Service-Level-Driven Service Parts Planning is a four-step process that extends beyond simplified forecasting and rule-of-thumb safety stocks. It provides service parts planners with data-driven, risk-adjusted decision support.
Step 1. Ensure that all stakeholders agree on the metrics that matter. All participants in the service parts inventory planning process must agree on the definitions and what metrics matter most to the organization. Service Levels detail the percentage of time you can completely satisfy required usage without stocking out. Fill Rates detail the percentage of the requested usage that is immediately filled from stock. (To learn more about the differences between service levels and fill rate, watch this 4-minute lesson here.) Availability details the percentage of active spare parts that have an on-hand inventory of at least one unit. Holding costs are the annualized costs of holding stock accounting for obsolescence, taxes, interest, warehousing, and other expenses. Shortage costs are the cost of running out of stock including vehicle/equipment down time, expedites, lost sales, and more. Ordering costs are the costs associated with placing and receiving replenishment orders.

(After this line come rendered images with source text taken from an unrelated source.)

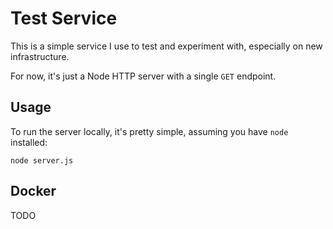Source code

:Test Service
============

This is a simple service I use to test and experiment with, especially on new infrastructure.

For now, it's just a Node HTTP server with a single `GET` endpoint.

Usage
-----

To run the server locally, it's pretty simple, assuming you have `node` installed:

```
node server.js
```

Docker
------

TODO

Step 2. Benchmark historical and predicted current service level performance. All participants in the service parts inventory planning process must hold a common understanding of predicted future service levels, fill rates and costs and their implications for your service parts operations. It is critical to measure both historical Key Performance Indicators (KPIs) and their predictive equivalents, Key Performance Predictions (KPPs). Leveraging modern software, you can benchmark past performance and leverage probabilistic forecasting methods to simulate future performance. By stress testing your current inventory stocking policies against all plausible scenarios of future demand, you will know ahead of time how current and proposed stocking policies are likely to perform.
Step 3. Agree on targeted service levels for each spare part and take proactive corrective action when targets are predicted to miss. Parts planners, supply chain leadership, and the mechanical/maintenance teams should agree on the desired service level targets with a full understanding of the tradeoffs between stockout risk and inventory cost. By leveraging what-if scenarios in modern parts planning software, it is possible to compare alternative stocking policies and identify those that best meets business objectives. Agree on what degree of stockout risk is acceptable for each part or class of parts. Likewise, determine inventory budgets and other cost constraints. Once these limits are agreed, take immediate action to avoid stockouts and excess inventory before they occur. Use your software to automatically upload modified reorder points, safety stock levels, and/or Min/Max parameters to your Enterprise Resource Planning (ERP) or Enterprise Asset Management (EAM) system to adjust daily parts purchasing.
Step 4. Make it so and keep it so. Empower the planning team with the knowledge and tools it needs to ensure that you strike agreed-upon balance between service levels and costs by driving your ordering process using optimized inputs (forecasts, reorder points, order quantities, safety stocks). Track your KPI’s and use your software to identify and address exceptions. Don’t let reorder points grow stale and outdated. Recalibrate the stocking policies each planning cycle (at least once monthly) using up-to-date usage history, supplier lead times, and costs. Remember: Recalibration of your service parts inventory policy is preventive maintenance against both stockouts and excess stock.